Search the data below, and report every line in which "quad" occurs.

Top of Dataset content

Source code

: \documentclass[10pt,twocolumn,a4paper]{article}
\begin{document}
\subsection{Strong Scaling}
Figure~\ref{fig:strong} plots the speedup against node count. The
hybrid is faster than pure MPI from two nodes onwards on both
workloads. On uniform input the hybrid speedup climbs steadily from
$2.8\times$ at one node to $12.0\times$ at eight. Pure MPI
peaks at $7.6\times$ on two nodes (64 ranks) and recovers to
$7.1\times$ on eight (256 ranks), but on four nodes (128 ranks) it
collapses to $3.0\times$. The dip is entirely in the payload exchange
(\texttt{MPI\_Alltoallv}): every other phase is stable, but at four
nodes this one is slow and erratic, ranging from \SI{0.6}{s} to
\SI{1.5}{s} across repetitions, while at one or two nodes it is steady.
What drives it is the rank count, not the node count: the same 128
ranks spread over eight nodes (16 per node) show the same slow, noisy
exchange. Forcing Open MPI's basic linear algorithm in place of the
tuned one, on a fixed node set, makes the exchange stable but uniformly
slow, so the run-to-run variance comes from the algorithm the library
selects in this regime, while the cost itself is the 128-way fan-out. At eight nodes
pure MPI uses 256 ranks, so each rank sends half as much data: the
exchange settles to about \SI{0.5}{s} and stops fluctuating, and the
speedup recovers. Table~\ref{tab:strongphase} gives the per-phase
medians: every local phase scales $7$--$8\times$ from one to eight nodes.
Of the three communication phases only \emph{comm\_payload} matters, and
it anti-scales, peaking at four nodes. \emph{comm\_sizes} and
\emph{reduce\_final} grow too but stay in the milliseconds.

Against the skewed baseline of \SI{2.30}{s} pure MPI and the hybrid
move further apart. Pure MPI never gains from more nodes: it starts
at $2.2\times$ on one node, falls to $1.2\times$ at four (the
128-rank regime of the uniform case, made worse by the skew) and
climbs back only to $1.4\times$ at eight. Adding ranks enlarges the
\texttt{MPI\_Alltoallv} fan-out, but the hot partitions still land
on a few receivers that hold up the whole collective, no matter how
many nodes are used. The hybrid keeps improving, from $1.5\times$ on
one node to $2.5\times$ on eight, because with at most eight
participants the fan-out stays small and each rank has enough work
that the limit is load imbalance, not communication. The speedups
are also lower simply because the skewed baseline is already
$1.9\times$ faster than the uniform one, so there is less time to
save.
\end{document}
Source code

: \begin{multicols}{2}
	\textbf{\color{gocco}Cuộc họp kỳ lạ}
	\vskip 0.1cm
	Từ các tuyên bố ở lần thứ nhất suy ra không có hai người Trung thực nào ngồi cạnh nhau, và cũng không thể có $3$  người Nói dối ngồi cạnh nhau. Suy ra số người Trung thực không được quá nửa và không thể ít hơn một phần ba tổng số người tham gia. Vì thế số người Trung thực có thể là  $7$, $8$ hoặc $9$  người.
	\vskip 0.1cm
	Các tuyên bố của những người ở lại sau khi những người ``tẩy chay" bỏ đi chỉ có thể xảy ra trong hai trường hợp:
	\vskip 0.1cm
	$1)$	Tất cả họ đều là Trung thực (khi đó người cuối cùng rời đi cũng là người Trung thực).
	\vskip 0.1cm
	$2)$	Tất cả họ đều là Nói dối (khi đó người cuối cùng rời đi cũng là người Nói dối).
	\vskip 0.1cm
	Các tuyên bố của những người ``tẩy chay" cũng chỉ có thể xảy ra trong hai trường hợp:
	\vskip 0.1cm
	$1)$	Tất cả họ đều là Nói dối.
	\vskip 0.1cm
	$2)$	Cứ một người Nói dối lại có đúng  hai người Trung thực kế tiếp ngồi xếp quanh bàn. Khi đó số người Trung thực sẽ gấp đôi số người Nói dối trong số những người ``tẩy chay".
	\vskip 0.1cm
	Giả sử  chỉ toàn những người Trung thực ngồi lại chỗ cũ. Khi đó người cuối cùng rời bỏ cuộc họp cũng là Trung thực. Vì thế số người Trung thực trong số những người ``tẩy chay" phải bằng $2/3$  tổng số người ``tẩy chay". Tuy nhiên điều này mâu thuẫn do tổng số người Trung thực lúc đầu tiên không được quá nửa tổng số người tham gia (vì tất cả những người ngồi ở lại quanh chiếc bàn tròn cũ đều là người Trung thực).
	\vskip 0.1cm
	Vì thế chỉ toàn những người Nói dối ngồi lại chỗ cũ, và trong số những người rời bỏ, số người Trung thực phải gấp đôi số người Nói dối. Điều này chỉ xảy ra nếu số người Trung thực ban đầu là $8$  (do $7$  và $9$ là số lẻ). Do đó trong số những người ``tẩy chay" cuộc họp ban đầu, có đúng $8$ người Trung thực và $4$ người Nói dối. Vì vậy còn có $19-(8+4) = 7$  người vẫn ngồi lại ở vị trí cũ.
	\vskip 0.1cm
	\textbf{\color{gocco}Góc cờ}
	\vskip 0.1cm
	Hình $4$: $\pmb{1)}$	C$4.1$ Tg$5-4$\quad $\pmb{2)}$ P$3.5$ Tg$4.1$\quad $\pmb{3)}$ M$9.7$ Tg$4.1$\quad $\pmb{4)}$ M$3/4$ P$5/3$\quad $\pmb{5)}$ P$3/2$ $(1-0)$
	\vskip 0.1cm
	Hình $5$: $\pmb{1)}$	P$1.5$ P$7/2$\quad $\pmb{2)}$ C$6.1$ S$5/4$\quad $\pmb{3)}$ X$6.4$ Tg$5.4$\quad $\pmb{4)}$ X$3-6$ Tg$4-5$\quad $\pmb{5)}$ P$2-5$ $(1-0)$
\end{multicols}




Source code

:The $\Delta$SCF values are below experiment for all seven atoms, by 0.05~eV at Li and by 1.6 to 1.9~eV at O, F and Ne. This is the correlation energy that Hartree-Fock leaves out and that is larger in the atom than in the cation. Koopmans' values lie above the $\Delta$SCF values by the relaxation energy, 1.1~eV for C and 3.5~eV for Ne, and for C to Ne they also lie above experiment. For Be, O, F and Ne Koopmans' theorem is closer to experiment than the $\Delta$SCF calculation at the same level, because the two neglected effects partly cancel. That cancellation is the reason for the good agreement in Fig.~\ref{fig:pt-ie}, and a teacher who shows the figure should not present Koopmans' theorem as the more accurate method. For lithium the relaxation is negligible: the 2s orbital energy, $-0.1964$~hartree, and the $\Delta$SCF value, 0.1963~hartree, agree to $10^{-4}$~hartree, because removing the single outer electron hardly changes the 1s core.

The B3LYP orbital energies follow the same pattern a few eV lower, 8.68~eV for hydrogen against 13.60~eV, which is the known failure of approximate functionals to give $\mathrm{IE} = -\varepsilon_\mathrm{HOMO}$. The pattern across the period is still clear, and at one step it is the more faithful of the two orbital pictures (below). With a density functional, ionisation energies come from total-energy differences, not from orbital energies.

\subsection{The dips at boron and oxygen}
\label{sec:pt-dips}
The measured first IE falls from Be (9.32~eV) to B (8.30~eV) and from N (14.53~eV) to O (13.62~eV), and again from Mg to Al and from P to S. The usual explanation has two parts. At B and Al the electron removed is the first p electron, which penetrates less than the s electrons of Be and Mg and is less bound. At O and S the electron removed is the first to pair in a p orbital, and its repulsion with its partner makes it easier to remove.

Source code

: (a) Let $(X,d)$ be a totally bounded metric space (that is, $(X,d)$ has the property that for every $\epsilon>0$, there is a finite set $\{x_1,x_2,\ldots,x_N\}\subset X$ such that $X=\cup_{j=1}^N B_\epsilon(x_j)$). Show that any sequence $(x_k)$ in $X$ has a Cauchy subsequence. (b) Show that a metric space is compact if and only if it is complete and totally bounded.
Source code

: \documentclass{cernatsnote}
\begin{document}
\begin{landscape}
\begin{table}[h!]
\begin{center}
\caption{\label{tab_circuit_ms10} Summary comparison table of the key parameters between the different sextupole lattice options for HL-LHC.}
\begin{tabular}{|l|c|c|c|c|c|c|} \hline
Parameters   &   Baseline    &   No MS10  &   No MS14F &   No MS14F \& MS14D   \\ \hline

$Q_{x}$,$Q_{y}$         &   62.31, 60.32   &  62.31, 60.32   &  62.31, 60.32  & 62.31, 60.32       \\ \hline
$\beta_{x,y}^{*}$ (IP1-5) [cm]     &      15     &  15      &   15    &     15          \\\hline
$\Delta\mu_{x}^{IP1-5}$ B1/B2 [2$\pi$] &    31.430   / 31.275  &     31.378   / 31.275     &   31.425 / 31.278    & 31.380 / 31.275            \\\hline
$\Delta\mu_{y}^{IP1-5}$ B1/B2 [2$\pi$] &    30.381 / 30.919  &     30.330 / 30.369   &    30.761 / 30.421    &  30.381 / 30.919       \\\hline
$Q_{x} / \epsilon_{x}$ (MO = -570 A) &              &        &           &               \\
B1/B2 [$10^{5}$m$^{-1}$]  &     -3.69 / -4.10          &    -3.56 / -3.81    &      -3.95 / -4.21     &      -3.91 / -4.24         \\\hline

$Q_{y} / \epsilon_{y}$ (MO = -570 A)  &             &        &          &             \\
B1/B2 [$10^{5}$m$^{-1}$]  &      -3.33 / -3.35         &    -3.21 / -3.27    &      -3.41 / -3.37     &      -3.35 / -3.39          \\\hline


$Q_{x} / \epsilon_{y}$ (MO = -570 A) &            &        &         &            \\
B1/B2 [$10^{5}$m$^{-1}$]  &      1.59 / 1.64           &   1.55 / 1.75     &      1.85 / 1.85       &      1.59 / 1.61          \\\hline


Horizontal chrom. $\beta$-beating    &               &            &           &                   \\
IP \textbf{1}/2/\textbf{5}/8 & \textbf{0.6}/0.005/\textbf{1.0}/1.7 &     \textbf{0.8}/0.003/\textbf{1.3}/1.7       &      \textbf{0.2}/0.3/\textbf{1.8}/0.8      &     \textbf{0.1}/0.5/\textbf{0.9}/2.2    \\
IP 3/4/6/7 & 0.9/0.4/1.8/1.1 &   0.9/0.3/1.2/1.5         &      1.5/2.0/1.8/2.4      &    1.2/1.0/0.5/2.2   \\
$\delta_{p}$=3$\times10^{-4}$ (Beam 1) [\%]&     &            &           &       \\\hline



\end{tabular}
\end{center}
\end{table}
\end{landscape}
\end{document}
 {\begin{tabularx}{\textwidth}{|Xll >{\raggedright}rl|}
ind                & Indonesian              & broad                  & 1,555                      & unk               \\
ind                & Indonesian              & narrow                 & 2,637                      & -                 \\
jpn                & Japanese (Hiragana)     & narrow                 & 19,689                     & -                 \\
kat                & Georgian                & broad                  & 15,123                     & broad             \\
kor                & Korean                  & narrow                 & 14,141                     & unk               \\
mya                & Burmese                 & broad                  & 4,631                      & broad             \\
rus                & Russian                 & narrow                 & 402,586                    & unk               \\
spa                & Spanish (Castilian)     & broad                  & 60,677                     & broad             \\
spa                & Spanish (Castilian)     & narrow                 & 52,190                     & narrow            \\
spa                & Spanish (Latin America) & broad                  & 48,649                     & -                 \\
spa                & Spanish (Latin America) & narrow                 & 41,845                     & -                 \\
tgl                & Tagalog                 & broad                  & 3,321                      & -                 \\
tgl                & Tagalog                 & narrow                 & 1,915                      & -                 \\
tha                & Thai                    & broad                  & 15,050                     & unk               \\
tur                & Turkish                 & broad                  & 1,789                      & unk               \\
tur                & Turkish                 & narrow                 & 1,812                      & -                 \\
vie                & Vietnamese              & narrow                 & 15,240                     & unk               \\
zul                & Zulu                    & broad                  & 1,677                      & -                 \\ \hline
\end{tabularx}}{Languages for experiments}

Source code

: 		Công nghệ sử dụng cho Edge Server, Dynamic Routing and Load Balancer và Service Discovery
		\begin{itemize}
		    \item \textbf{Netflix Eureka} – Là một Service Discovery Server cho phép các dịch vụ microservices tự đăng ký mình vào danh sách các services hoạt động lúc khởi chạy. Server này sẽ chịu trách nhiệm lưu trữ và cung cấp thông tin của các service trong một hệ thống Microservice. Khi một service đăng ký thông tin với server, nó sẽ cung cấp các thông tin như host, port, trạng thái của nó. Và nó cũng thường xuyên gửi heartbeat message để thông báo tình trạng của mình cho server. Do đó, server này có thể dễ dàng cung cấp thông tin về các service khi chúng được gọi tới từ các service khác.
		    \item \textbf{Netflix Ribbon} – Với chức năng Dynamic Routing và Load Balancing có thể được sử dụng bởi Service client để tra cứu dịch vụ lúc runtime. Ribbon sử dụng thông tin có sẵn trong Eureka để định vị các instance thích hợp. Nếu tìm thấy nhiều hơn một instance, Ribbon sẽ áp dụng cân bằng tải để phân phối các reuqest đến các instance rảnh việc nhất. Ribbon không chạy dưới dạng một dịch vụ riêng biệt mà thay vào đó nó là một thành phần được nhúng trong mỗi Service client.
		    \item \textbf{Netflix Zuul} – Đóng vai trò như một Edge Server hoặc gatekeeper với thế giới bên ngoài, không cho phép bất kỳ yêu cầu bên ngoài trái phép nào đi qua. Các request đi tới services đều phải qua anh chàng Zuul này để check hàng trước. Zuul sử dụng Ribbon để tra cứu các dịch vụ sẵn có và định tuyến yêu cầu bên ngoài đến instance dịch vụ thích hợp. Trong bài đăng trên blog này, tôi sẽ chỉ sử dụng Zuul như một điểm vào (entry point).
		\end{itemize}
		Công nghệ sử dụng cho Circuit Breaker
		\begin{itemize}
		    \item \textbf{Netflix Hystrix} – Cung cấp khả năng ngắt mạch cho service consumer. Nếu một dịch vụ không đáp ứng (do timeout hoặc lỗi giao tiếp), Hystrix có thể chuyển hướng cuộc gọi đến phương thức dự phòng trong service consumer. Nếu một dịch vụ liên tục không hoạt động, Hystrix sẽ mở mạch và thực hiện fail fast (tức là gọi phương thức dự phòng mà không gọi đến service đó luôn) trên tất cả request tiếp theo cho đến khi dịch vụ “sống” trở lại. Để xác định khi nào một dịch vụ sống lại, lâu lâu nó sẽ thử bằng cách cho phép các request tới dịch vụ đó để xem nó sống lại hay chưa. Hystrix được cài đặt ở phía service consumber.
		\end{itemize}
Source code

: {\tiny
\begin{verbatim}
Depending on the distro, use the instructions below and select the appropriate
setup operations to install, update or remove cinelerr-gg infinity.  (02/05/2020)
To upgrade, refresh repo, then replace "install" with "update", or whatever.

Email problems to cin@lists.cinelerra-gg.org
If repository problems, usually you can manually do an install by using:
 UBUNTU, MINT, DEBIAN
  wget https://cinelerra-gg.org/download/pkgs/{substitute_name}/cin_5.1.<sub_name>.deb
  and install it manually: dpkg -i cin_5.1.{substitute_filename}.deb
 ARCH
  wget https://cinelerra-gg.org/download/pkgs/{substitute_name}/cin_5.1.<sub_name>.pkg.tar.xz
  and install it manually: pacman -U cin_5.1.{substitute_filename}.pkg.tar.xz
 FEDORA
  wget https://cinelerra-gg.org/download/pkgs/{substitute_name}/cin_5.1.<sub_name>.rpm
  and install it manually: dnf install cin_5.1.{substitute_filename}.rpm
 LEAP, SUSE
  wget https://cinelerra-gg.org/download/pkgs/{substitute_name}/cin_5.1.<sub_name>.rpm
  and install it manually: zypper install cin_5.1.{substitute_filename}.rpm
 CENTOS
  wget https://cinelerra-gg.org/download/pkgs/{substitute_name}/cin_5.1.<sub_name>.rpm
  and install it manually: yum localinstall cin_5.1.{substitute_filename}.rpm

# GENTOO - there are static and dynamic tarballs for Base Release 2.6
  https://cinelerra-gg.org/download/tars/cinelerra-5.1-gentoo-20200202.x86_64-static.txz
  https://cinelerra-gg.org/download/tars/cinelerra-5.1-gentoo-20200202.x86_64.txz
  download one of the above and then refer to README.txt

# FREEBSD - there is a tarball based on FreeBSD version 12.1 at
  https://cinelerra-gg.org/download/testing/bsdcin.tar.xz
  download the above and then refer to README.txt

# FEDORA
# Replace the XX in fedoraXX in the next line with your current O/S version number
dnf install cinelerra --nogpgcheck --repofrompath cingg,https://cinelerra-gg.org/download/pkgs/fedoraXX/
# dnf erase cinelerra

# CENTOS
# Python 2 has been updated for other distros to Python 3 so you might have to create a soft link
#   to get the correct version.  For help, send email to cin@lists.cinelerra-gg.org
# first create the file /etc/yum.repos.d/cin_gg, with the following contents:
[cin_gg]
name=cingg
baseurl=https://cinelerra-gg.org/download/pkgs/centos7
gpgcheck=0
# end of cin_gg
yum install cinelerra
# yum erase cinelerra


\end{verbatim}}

Bottom of Dataset content

Task response:
	Hình $4$: $\pmb{1)}$	C$4.1$ Tg$5-4$\quad $\pmb{2)}$ P$3.5$ Tg$4.1$\quad $\pmb{3)}$ M$9.7$ Tg$4.1$\quad $\pmb{4)}$ M$3/4$ P$5/3$\quad $\pmb{5)}$ P$3/2$ $(1-0)$
	Hình $5$: $\pmb{1)}$	P$1.5$ P$7/2$\quad $\pmb{2)}$ C$6.1$ S$5/4$\quad $\pmb{3)}$ X$6.4$ Tg$5.4$\quad $\pmb{4)}$ X$3-6$ Tg$4-5$\quad $\pmb{5)}$ P$2-5$ $(1-0)$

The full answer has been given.